ソニー幼児教育支援プログラム 幼児教育保育実践サイト
保育のヒント ~科学する心を育む~
日本はまわりを海に囲まれ、山地は国土のおよそ4分の3を占めていると言われています。
その土地土地で暮らす子どもたちと保育者が豊かな生活を送るために、その土地を知り、生活に取り入れて楽しむこともひとつ。
今回の事例は、そんな地元の自然環境がきっかけとなり、探究へと繋がっていった子どもたちの実践をご紹介します。
秋、5歳児の子どもたちが、鉱物の一つ、水晶の結晶と出合う。透明でとても輝かしい水晶に目が釘付けになる。その水晶は職員が採ってきたことを知ると、「どこで採ったのか」「どうやって採ったのか」と想像が膨らむ。職員から、自分たちの住む新潟県内で採れる場所があること、鏨(たがね)やハンマーを使うことなどを聞くと、「いいな」「私も探してみたいな」と、興味・関心を寄せる。その後の保育室では、虫眼鏡で水晶を見たり、鉱物の図鑑で探したりしながら関心を大きくしていった。

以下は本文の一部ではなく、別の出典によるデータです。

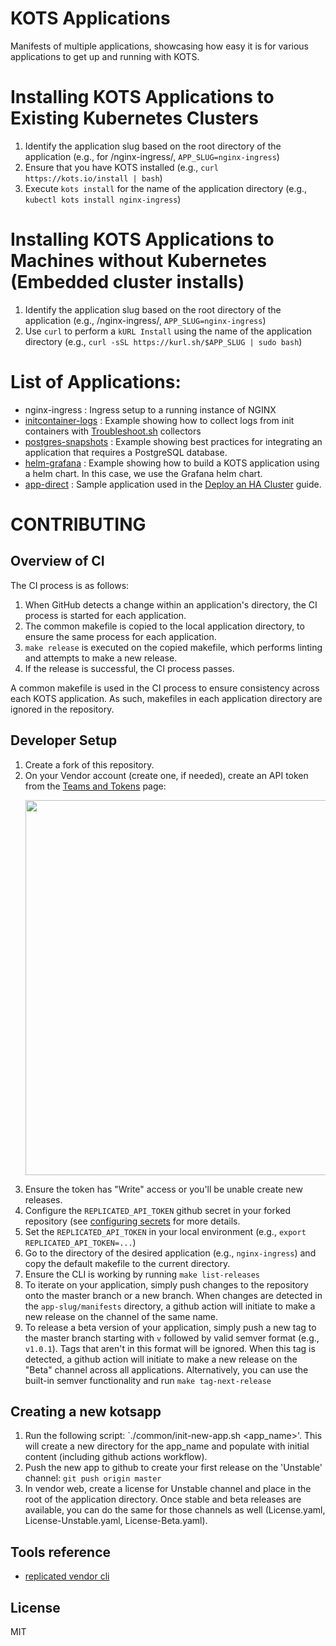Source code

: KOTS Applications
==================

Manifests of multiple applications, showcasing how easy it is for various applications to get up and running with KOTS.

# Installing KOTS Applications to Existing Kubernetes Clusters

1. Identify the application slug based on the root directory of the application (e.g., for /nginx-ingress/, `APP_SLUG=nginx-ingress`)
2. Ensure that you have KOTS installed (e.g., `curl https://kots.io/install | bash`)
3. Execute `kots install` for the name of the application directory (e.g., `kubectl kots install nginx-ingress`)

# Installing KOTS Applications to Machines without Kubernetes (Embedded cluster installs)

1. Identify the application slug based on the root directory of the application (e.g., /nginx-ingress/, `APP_SLUG=nginx-ingress`)
2. Use `curl` to perform a `kURL Install` using the name of the application directory (e.g., `curl -sSL https://kurl.sh/$APP_SLUG | sudo bash`)

# List of Applications:

* nginx-ingress : Ingress setup to a running instance of NGINX
* [initcontainer-logs](./initcontainer-logs) : Example showing how to collect logs from init containers with [Troubleshoot.sh](https://troubleshoot.sh) collectors
* [postgres-snapshots](./postgres-snapshots) : Example showing best practices for integrating an application that requires a PostgreSQL database.
* [helm-grafana](./helm-grafana) : Example showing how to build a KOTS application using a helm chart. In this case, we use the Grafana helm chart. 
* [app-direct](./app-direct) : Sample application used in the [Deploy an HA Cluster](https://kots.io/vendor/guides/ha-guide/) guide.

# CONTRIBUTING

## Overview of CI

The CI process is as follows: 
1. When GitHub detects a change within an application's directory, the CI process is started for each application. 
2. The common makefile is copied to the local application directory, to ensure the same process for each application. 
3. `make release` is executed on the copied makefile, which performs linting and attempts to make a new release. 
4. If the release is successful, the CI process passes. 

A common makefile is used in the CI process to ensure consistency across each KOTS application. As such, makefiles in each application directory are ignored in the repository. 

## Developer Setup 

1. Create a fork of this repository.
2. On your Vendor account (create one, if needed), create an API token from the [Teams and Tokens](https://vendor.replicated.com/team/tokens) page: <p align="center"><img src="./doc/REPLICATED_API_TOKEN.png" width=600></img></p>
3. Ensure the token has "Write" access or you'll be unable create new releases.
4. Configure the `REPLICATED_API_TOKEN` github secret in your forked repository (see [configuring secrets](https://help.github.com/en/github/automating-your-workflow-with-github-actions/virtual-environments-for-github-actions#creating-and-using-secrets-encrypted-variables) for more details.
5. Set the `REPLICATED_API_TOKEN` in your local environment (e.g., `export REPLICATED_API_TOKEN=...`)
6. Go to the directory of the desired application (e.g., `nginx-ingress`) and copy the default makefile to the current directory.
7. Ensure the CLI is working by running `make list-releases`
7. To iterate on your application, simply push changes to the repository onto the master branch or a new branch. When changes are detected in the `app-slug/manifests` directory, a github action will initiate to make a new release on the channel of the same name.
8. To release a beta version of your application, simply push a new tag to the master branch starting with `v` followed by valid semver format (e.g., `v1.0.1`). Tags that aren't in this format will be ignored. When this tag is detected, a github action will initiate to make a new release on the "Beta" channel across all applications. Alternatively, you can use the built-in semver functionality and run `make tag-next-release`

## Creating a new kotsapp

1. Run the following script: `./common/init-new-app.sh <app_name>'. This will create a new directory for the app_name and populate with initial content (including github actions workflow).
2. Push the new app to github to create your first release on the 'Unstable' channel: `git push origin master`
3. In vendor web, create a license for Unstable channel and place in the root of the application directory. Once stable and beta releases are available, you can do the same for those channels as well (License.yaml, License-Unstable.yaml, License-Beta.yaml).

## Tools reference

- [replicated vendor cli](https://github.com/replicatedhq/replicated)

## License

MIT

「自分たちでも水晶を探してみたい」という想いが広がり、園の近くの山にも水晶を見つけられる場所があることを知ると、出かけることになった。そこは、鏨やハンマーも必要なく、登山道の足もとで探すことができるため、子どもたちにとって挑戦しやすい場所であった。
早速保育者は、山の所有者と山を管理している自治体の担当者に子どもたちの思いと活動の概要を説明し、許可をもらう。子どもたちは大きな期待感をもって水晶探しに出かけた。登山道の中でも少し広い場所にしゃがみ込み、地面を見つめると、白っぽい岩石にかけらがいくつもあり、指先で掘り出しては、鉱物に詳しい職員に、「これは水晶?」と確認する。水晶のできる岩石の、石英と水晶は白く濁っているか、透明で輝きがあるかによって違いが見られ、繰り返し探す中で、多くの水晶を見つけることができた。水晶は山の決まりで園に持ち帰ることはできなかったため、その場で観察をし、写真に納める。子どもたちは自分たちの手で、図鑑で見ていた鉱物の一つである水晶を見つけることができ、達成感を感じていた様子であった。

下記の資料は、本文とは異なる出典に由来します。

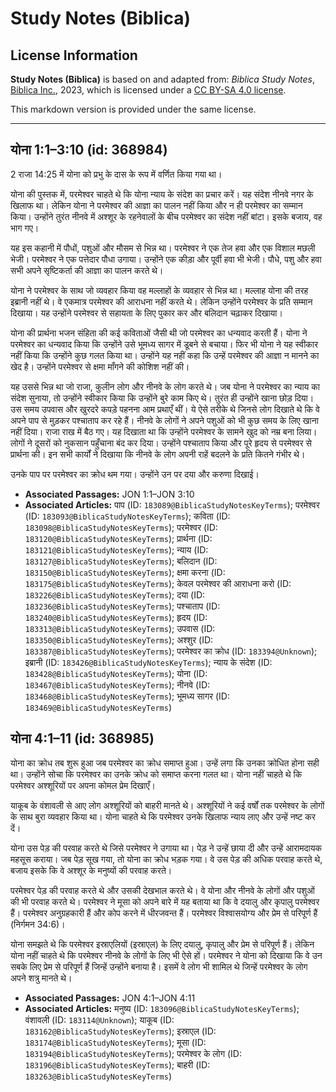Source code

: # Study Notes (Biblica)

## License Information

**Study Notes (Biblica)** is based on and adapted from: _Biblica Study Notes_, [Biblica Inc.](https://www.biblica.com/), 2023, which is licensed under a [CC BY-SA 4.0 license](https://creativecommons.org/licenses/by-sa/4.0/legalcode.en).

This markdown version is provided under the same license.



--------------------------------

## योना 1:1–3:10 (id: 368984)

2 राजा 14:25 में योना को प्रभु के दास के रूप में वर्णित किया गया था।

योना की पुस्तक में, परमेश्वर चाहते थे कि योना न्याय के संदेश का प्रचार करें। यह संदेश नीनवे नगर के खिलाफ था। लेकिन योना ने परमेश्वर की आज्ञा का पालन नहीं किया और न ही परमेश्वर का सम्मान किया। उन्होंने तुरंत नीनवे में अश्शूर के रहनेवालों के बीच परमेश्वर का संदेश नहीं बांटा। इसके बजाय, वह भाग गए।

यह इस कहानी में पौधों, पशुओं और मौसम से भिन्न था। परमेश्वर ने एक तेज हवा और एक विशाल मछली भेजी। परमेश्वर ने एक पत्तेदार पौधा उगाया। उन्होंने एक कीड़ा और पूर्वी हवा भी भेजी। पौधे, पशु और हवा सभी अपने सृष्टिकर्ता की आज्ञा का पालन करते थे।

योना ने परमेश्वर के साथ जो व्यवहार किया वह मल्लाहों के व्यवहार से भिन्न था। मल्लाह योना की तरह इब्रानी नहीं थे। वे एकमात्र परमेश्वर की आराधना नहीं करते थे। लेकिन उन्होंने परमेश्वर के प्रति सम्मान दिखाया। यह उन्होंने परमेश्वर से सहायता के लिए पुकार कर और बलिदान चढ़ाकर दिखाया।

योना की प्रार्थना भजन संहिता की कई कविताओं जैसी थी जो परमेश्वर का धन्यवाद करती हैं। योना ने परमेश्वर का धन्यवाद किया कि उन्होंने उसे भूमध्य सागर में डूबने से बचाया। फिर भी योना ने यह स्वीकार नहीं किया कि उन्होंने कुछ गलत किया था। उन्होंने यह नहीं कहा कि उन्हें परमेश्वर की आज्ञा न मानने का खेद है। उन्होंने परमेश्वर से क्षमा माँगने की कोशिश नहीं की।

यह उससे भिन्न था जो राजा, कुलीन लोग और नीनवे के लोग करते थे। जब योना ने परमेश्वर का न्याय का संदेश सुनाया, तो उन्होंने स्वीकार किया कि उन्होंने बुरे काम किए थे। तुरंत ही उन्होंने खाना छोड़ दिया। उस समय उपवास और खुरदरे कपड़े पहनना आम प्रथाएँ थीं। ये ऐसे तरीके थे जिनसे लोग दिखाते थे कि वे अपने पाप से मुड़कर पश्चाताप कर रहे हैं। नीनवे के लोगों ने अपने पशुओं को भी कुछ समय के लिए खाना नहीं दिया। राजा राख में बैठ गए। यह दिखाता था कि उन्होंने परमेश्वर के सामने खुद को नम्र बना लिया। लोगों ने दूसरों को नुकसान पहुँचाना बंद कर दिया। उन्होंने पश्चाताप किया और पूरे हृदय से परमेश्वर से प्रार्थना की। इन सभी कार्यों ने दिखाया कि नीनवे के लोग अपनी राहें बदलने के प्रति कितने गंभीर थे।

उनके पाप पर परमेश्वर का क्रोध थम गया। उन्होंने उन पर दया और करुणा दिखाई।

* **Associated Passages:** JON 1:1–JON 3:10
* **Associated Articles:** पाप (ID: `183089@BiblicaStudyNotesKeyTerms`); परमेश्वर (ID: `183093@BiblicaStudyNotesKeyTerms`); कविता (ID: `183098@BiblicaStudyNotesKeyTerms`); परमेश्वर (ID: `183120@BiblicaStudyNotesKeyTerms`); प्रार्थना (ID: `183121@BiblicaStudyNotesKeyTerms`); न्याय  (ID: `183127@BiblicaStudyNotesKeyTerms`); बलिदान (ID: `183150@BiblicaStudyNotesKeyTerms`); क्षमा करना (ID: `183175@BiblicaStudyNotesKeyTerms`); केवल परमेश्वर की आराधना करो (ID: `183226@BiblicaStudyNotesKeyTerms`); दया (ID: `183236@BiblicaStudyNotesKeyTerms`); पश्चाताप (ID: `183240@BiblicaStudyNotesKeyTerms`); हृदय (ID: `183313@BiblicaStudyNotesKeyTerms`); उपवास (ID: `183350@BiblicaStudyNotesKeyTerms`); अश्शुर  (ID: `183387@BiblicaStudyNotesKeyTerms`); परमेश्वर का क्रोध  (ID: `183394@Unknown`); इब्रानी  (ID: `183426@BiblicaStudyNotesKeyTerms`); न्याय के संदेश (ID: `183428@BiblicaStudyNotesKeyTerms`); योना (ID: `183467@BiblicaStudyNotesKeyTerms`); नीनवे (ID: `183468@BiblicaStudyNotesKeyTerms`); भूमध्य सागर (ID: `183469@BiblicaStudyNotesKeyTerms`)

## योना 4:1–11 (id: 368985)

योना का क्रोध तब शुरू हुआ जब परमेश्वर का क्रोध समाप्त हुआ। उन्हें लगा कि उनका क्रोधित होना सही था। उन्होंने सोचा कि परमेश्वर का उनके क्रोध को समाप्त करना गलत था। योना नहीं चाहते थे कि परमेश्वर अश्शूरियों पर अपना कोमल प्रेम दिखाएँ।

याकूब के वंशावली से आए लोग अश्शूरियों को बाहरी मानते थे। अश्शूरियों ने कई वर्षों तक परमेश्वर के लोगों के साथ बुरा व्यवहार किया था। योना चाहते थे कि परमेश्वर उनके खिलाफ न्याय लाए और उन्हें नष्ट कर दें।

योना उस पेड़ की परवाह करते थे जिसे परमेश्वर ने उगाया था। पेड़ ने उन्हें छाया दी और उन्हें आरामदायक महसूस कराया। जब पेड़ सूख गया, तो योना का क्रोध भड़क गया। वे उस पेड़ की अधिक परवाह करते थे, बजाय इसके कि वे अश्शूर के मनुष्यों की परवाह करते।

परमेश्वर पेड़ की परवाह करते थे और उसकी देखभाल करते थे। वे योना और नीनवे के लोगों और पशुओं की भी परवाह करते थे। परमेश्वर ने मूसा को अपने बारे में यह बताया था कि वे दयालु और कृपालु परमेश्वर हैं। परमेश्वर अनुग्रहकारी हैं और कोप करने में धीरजवन्त हैं। परमेश्वर विश्वासयोग्य और प्रेम से परिपूर्ण हैं (निर्गमन 34:6\)।

योना समझते थे कि परमेश्वर इस्राएलियों (इस्राएल) के लिए दयालु, कृपालु और प्रेम से परिपूर्ण हैं। लेकिन योना नहीं चाहते थे कि परमेश्वर नीनवे के लोगों के लिए भी ऐसे हों। परमेश्वर ने योना को दिखाया कि वे उन सबके लिए प्रेम से परिपूर्ण हैं जिन्हें उन्होंने बनाया है। इसमें वे लोग भी शामिल थे जिन्हें परमेश्वर के लोग अपने शत्रु मानते थे।

* **Associated Passages:** JON 4:1–JON 4:11
* **Associated Articles:** मनुष्य (ID: `183096@BiblicaStudyNotesKeyTerms`); वंशावली  (ID: `183114@Unknown`); याकूब  (ID: `183162@BiblicaStudyNotesKeyTerms`); इस्राएल  (ID: `183174@BiblicaStudyNotesKeyTerms`); मूसा (ID: `183194@BiblicaStudyNotesKeyTerms`); परमेश्वर के लोग  (ID: `183196@BiblicaStudyNotesKeyTerms`); बाहरी (ID: `183263@BiblicaStudyNotesKeyTerms`)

そのような探究活動が進んでいたころ、別の探究も深まりを見せていた。きっかけは給食の時の、「私、家の窓から海が見えるんだよ」という一人の子のつぶやきだった。その声に、「私も見えるよ」と声が返り「夕焼けがね、見えるんだよ」と話が続く。担任はそんな会話に耳を傾けながら、「子どもたちにとっては海が身近にあり、生活の中に当たり前に在るものなんだ」と感じて、クラス活動の時に海を話題にした。すると、一人一人が「自分にとっての海」を語り出した。ある子にとって海は「波」であり、ある子にとっては水面の「きらきら」。海の生き物を思い浮かべる子もいれば、夕焼けの美しさを話す子もいる。子どもたちにとって海を感じる時、それは「出雲崎の海」を表しているように感じられた。その数日後、「海を描きたい」という心もちになった子がおり、担任が「どんな海なの?」と聞くと、「きらきらした海」と自分のイメージを話す姿が見られた。別な子は海の砂がどうやってできるのか、自分で作ることができないかと考え始めた。

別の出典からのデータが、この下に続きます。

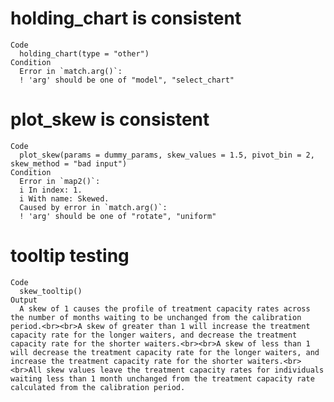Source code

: # holding_chart is consistent

    Code
      holding_chart(type = "other")
    Condition
      Error in `match.arg()`:
      ! 'arg' should be one of "model", "select_chart"

# plot_skew is consistent

    Code
      plot_skew(params = dummy_params, skew_values = 1.5, pivot_bin = 2, skew_method = "bad input")
    Condition
      Error in `map2()`:
      i In index: 1.
      i With name: Skewed.
      Caused by error in `match.arg()`:
      ! 'arg' should be one of "rotate", "uniform"

# tooltip testing

    Code
      skew_tooltip()
    Output
      A skew of 1 causes the profile of treatment capacity rates across the number of months waiting to be unchanged from the calibration period.<br><br>A skew of greater than 1 will increase the treatment capacity rate for the longer waiters, and decrease the treatment capacity rate for the shorter waiters.<br><br>A skew of less than 1 will decrease the treatment capacity rate for the longer waiters, and increase the treatment capacity rate for the shorter waiters.<br><br>All skew values leave the treatment capacity rates for individuals waiting less than 1 month unchanged from the treatment capacity rate calculated from the calibration period.

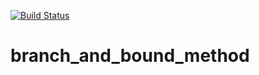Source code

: [![Build Status](https://travis-ci.com/devborz/branch_and_bound_method.svg?token=rrbTiACLSyD7Yjcuyygg&branch=master)](https://travis-ci.com/devborz/branch_and_bound_method)

# branch_and_bound_method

砂ができる仕組みは、園にある図鑑に書いてあった。たくさんの雨と日差し、長い時間によって作られることが分かると、子どもたちは水によって石が削られることに驚きつつ、ペットボトルに石を入れて、振ってみたり、日光の指す場所にペットボトルを置くなど、自分たちの手でできる方法を試していく。さらに別な子は、「長い時間」が掛かることを知ったことで、自然の方法とは異なる方法で砂を作れないかと考え、すりこぎですりつぶして試行錯誤を始めた。砂利を陶器のすり鉢に入れて擦ると、砂利は砕かれ、粒が小さくなった。その発見は、クラスのサークルタイム(話し合いの場)で共有され、「海の砂作り」に新しい気づきが加えられ、盛り上がりをみせていった。
一方、砂のでき方を知った子どもたちの傍で、海を描いていた子どもたちが、「海はキラキラしているでしょ?このあいだ探した水晶もキラキラしているでしょ?だから、水晶を砂にして、描いた絵の上に撒けばキラキラ光らせられるんじゃない?」と提案があった。水晶の特徴と自分たちの描画のイメージを結びつけた発想に子どもたちの学びの姿を感じつつ、保育者は自分たちで砕いたり削ったりして遊ぶことができるように大きなヒマラヤ水晶の原石を用意した。
砂作りの遊びと同様に、ある程度まで細かく砕いた水晶をすり鉢に入れて、すりつぶしてみると、子どもたちが思い描いている水晶の砂ができた。自分たちの発想が形になったことに喜びつつ、いざ水彩絵の具で描いていた海の絵の上から水晶の砂を撒いてみると、少しではあるが光を反射する海の絵となった。自分たちの考えたことや予想したことが実現できたことは充実感をもたらした様子であり、その後海を描く探究活動は、海の白波を、泡作りで作った泡で表現したり、出雲崎の海岸で集めた本物の海の砂で描いたりと深まりが見られていった。
「海の砂作り」と「海を描く」二つの探究活動によって子どもたちが気づいた「すりつぶす」ことの面白さと「何かできるかも」という期待感はその後も継続する様子が見られた。
その後も、新しい岩石をいただいたことをきっかけに、泥岩と出合い、子どもたちはこれまでと異なるでき上がりを楽しむように泥岩をすりつぶしたり、泥岩をすりつぶしたものに水を垂らす遊びに派生し、泥粘土作りを楽しんでいった。スポイトなどで少量の水を垂らし捏ねてを繰り返す。泥粘土を再び乾燥させると、固くかつ軽くなり、その変化にも心を動かされていく様子が見られた。
子どもたちは水晶探しと海の砂作りをきっかけにして、岩石や鉱物などの固いものが細かくなることの変化を自分たちの遊びの繰り返しのなかで体感的に経験したと考えられる。
一見すると固そうに見えるものも、自分たちの手で変化させられたという気づきは自分たちの知識と経験、技術となって蓄積され、それが自分たちの感性を表現する方法にも活用されている。さらには、泥遊びなど他の経験とも関連づき、質感の異なる岩石をすり潰したことで、「砂作り」が「粘土作り」へと派生する姿も見られた。
モノの状態が変化したことで、興味・関心はさらに刺激され、「これはどういうものなのだろうか」「これは何かに使えるのだろうか」など、新しい疑問や問いが沸いたと考えられる。さらには「変化」したことで、自分たちの固定概念が一度破られ、新しい気づきや概念を踏まえて再構築しようするプロセスの中で、目下の探究内容以外の視点や発想、経験知が加えられ、他の遊びや遊びから深まる他の探究と関連づいていったと考えられる。